Some states operate differently and offer people fewer freedoms. Some states provide more privileges but less supportive services. The endorsement of the right to fail must be a national human right for public mental health care recipients. Mental health regulatory bodies profess dignity, hope, and recovery for the modern mission of the New York Office of Mental Health and other states.

The sickest irony (no pun intended) is when people pay attention to the history of our mental health system. The all-important pendulum or risk continuum is called “dignity in risk” or “risk of harm.” By basic definition, the dignity of risk is the right to take chances when engaging in life exploration experiences and the right to fail in these activities or life without harming oneself or someone else.

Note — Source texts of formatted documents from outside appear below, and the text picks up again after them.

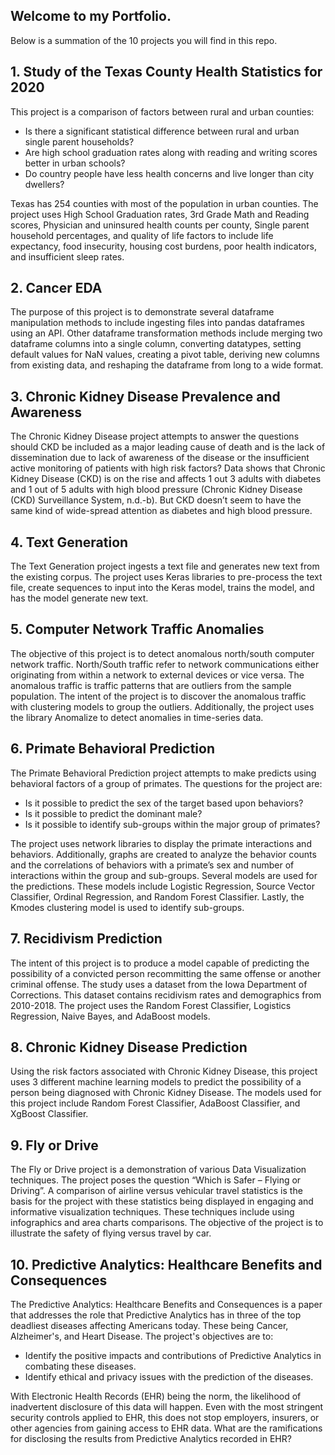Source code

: ## Welcome to my Portfolio.  

Below is a summation of the 10 projects you will find in this repo.


## 1.  Study of the Texas County Health Statistics for 2020

This project is a comparison of factors between rural and urban counties:

*  Is there a significant statistical difference between rural and urban single parent households?
*  Are high school graduation rates along with reading and writing scores better in urban schools?
*  Do country people have less health concerns and live longer than city dwellers?

Texas has 254 counties with most of the population in urban counties. The project uses High School Graduation rates, 3rd Grade Math and Reading scores, Physician and uninsured health counts per county, Single parent household percentages, and quality of life factors to include life expectancy, food insecurity, housing cost burdens, poor health indicators, and insufficient sleep rates.

## 2. Cancer EDA 

The purpose of this project is to demonstrate several dataframe manipulation methods to include ingesting files into pandas dataframes using an API. Other dataframe transformation methods include merging two dataframe columns into a single column, converting datatypes, setting default values for NaN values, creating a pivot table, deriving new columns from existing data, and reshaping the dataframe from long to a wide format.

## 3. Chronic Kidney Disease Prevalence and Awareness

The Chronic Kidney Disease project attempts to answer the questions should CKD be included as
a major leading cause of death and is the lack of dissemination due to lack of awareness of the
disease or the insufficient active monitoring of patients with high risk factors? Data shows that
Chronic Kidney Disease (CKD) is on the rise and affects 1 out 3 adults with diabetes and 1 out of
5 adults with high blood pressure (Chronic Kidney Disease (CKD) Surveillance System, n.d.-b).
But CKD doesn’t seem to have the same kind of wide-spread attention as diabetes and high
blood pressure.

## 4. Text Generation

The Text Generation project ingests a text file and generates new text from the existing corpus. The project uses Keras libraries to pre-process the text file, create sequences to input into the Keras model, trains the model, and has the model generate new text.

## 5. Computer Network Traffic Anomalies

The objective of this project is to detect anomalous north/south computer network traffic. North/South traffic refer to network communications either originating from within a network to external devices or vice versa. The anomalous traffic is traffic patterns that are outliers from the sample population. The intent of the project is to discover the anomalous traffic with clustering models to group the outliers. Additionally, the project uses the library Anomalize to detect anomalies in time-series data.

## 6. Primate Behavioral Prediction

The Primate Behavioral Prediction project attempts to make predicts using behavioral factors of a group of primates. The questions for the project are:

* Is it possible to predict the sex of the target based upon behaviors?
* Is it possible to predict the dominant male?
* Is it possible to identify sub-groups within the major group of primates?

The project uses network libraries to display the primate interactions and behaviors. Additionally, graphs are created to analyze the behavior counts and the correlations of behaviors with a primate’s sex and number of interactions within the group and sub-groups. Several models are used for the predictions. These models include Logistic Regression, Source Vector Classifier, Ordinal Regression, and Random Forest Classifier. Lastly, the Kmodes clustering model is used to identify sub-groups.

## 7. Recidivism Prediction

The intent of this project is to produce a model capable of predicting the possibility of a
convicted person recommitting the same offense or another criminal offense. The study uses a
dataset from the Iowa Department of Corrections. This dataset contains recidivism rates and
demographics from 2010-2018. The project uses the Random Forest Classifier,
Logistics Regression, Naive Bayes, and AdaBoost models.

## 8. Chronic Kidney Disease Prediction

Using the risk factors associated with Chronic Kidney Disease, this project uses 3 different machine learning models to predict the possibility of a person being diagnosed with Chronic Kidney Disease.  The models used for this project include Random Forest Classifier, AdaBoost Classifier, and XgBoost Classifier. 

## 9. Fly or Drive 

The Fly or Drive project is a demonstration of various Data Visualization techniques. The project poses the question “Which is Safer – Flying or Driving”. A comparison of airline versus vehicular travel statistics is the basis for the project with these statistics being displayed in engaging and informative visualization techniques. These techniques include using infographics and area charts comparisons. The objective of the project is to illustrate the safety of flying versus travel by car.

## 10. Predictive Analytics: Healthcare Benefits and Consequences

The Predictive Analytics: Healthcare Benefits and Consequences is a paper that addresses the role that Predictive Analytics has in three of the top deadliest diseases affecting Americans today.  These being Cancer, Alzheimer's, and Heart Disease. The project's objectives are to:

* Identify the positive impacts and contributions of Predictive Analytics in combating these diseases.
* Identify ethical and privacy issues with the prediction of the diseases.

With Electronic Health Records (EHR) being the norm, the likelihood of inadvertent disclosure of this data will happen. Even with the most stringent security controls applied to EHR, this does not stop employers, insurers, or other agencies from gaining access to EHR data. What are the ramifications for disclosing the results from Predictive Analytics recorded in EHR?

For many Americans, the risk of harm is an impending threat. People with mental illnesses are not trusted. Their judgment and insight may be impaired, and the public risks substantial physical injuries to themselves or others. Healthy people aren’t always trustworthy and could put the public in harm’s way just as much as their mentally ill counterparts. And so, the debate still rages on in 2022.

Clinical Issues at Stake

The truth is, publicly, since deinstitutionalization, society isn’t sure about the future of people living with diagnosed mental health conditions in the community. Unfortunately, the current mental health treatment plans don’t know the answers to essential questions and continue to be off the mark when predicting outcomes. Clinicians will need to do more to assess and predict public safety outcomes.

Do professionals ever really know what other people can do? Clinicians assess for safety concerns and look at the complete clinical picture of a person before releasing their patients into the community. I think clinicians must begin to be more tuned into the degree of harm and predict the threat level. For example, clinicians may think someone is at risk of suicide but fail to indicate a more significant, severe threat to themselves or the public.

Then, clinicians will need to be more trained in de-escalation and crisis intervention. Without knowing how bad it can get, it is challenging to get a read on what could happen if there is a sudden loss or drop in impulse control and what that might mean for someone who is actively homicidal or suicidal. 

Indeed, lethality is scaled. Concerning HI, SI, and the potential risk of harm, clinicians sometimes forget that these considerations are less static and exist as an abstraction and continuum.